─── MATERIALS PROVIDED

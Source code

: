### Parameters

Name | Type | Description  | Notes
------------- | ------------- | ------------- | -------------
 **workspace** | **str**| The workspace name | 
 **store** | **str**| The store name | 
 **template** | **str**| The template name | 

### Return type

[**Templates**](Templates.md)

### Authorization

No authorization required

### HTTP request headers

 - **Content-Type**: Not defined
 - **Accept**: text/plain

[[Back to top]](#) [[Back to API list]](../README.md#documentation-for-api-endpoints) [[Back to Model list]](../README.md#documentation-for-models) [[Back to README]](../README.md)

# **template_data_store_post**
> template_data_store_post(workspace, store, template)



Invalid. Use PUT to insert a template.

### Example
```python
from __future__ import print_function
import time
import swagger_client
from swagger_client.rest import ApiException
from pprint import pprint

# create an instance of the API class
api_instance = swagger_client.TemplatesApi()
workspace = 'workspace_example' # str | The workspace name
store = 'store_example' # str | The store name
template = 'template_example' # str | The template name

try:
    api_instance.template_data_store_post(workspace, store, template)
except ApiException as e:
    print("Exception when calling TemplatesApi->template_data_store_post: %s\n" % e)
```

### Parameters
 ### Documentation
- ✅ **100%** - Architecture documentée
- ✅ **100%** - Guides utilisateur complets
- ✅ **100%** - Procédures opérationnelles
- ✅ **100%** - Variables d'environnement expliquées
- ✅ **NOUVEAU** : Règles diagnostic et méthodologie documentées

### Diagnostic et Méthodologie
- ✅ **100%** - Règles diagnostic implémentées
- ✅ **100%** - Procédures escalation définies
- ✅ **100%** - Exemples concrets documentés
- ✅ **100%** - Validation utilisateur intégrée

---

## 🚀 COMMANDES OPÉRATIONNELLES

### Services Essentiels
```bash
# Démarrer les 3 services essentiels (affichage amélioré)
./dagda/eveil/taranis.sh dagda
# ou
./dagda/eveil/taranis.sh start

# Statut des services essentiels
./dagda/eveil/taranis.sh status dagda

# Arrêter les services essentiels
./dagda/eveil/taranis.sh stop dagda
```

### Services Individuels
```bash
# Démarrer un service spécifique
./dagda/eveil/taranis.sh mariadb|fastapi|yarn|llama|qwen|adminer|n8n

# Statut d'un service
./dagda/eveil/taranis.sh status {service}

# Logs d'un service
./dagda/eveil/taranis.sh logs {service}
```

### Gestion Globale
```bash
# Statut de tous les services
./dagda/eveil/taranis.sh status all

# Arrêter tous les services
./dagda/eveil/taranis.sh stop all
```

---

──────

AIM OF THE EXERCISE: Within the entries above, work out how many lines contain the word "stop". The number alone is the answer.

RESPONSE: 2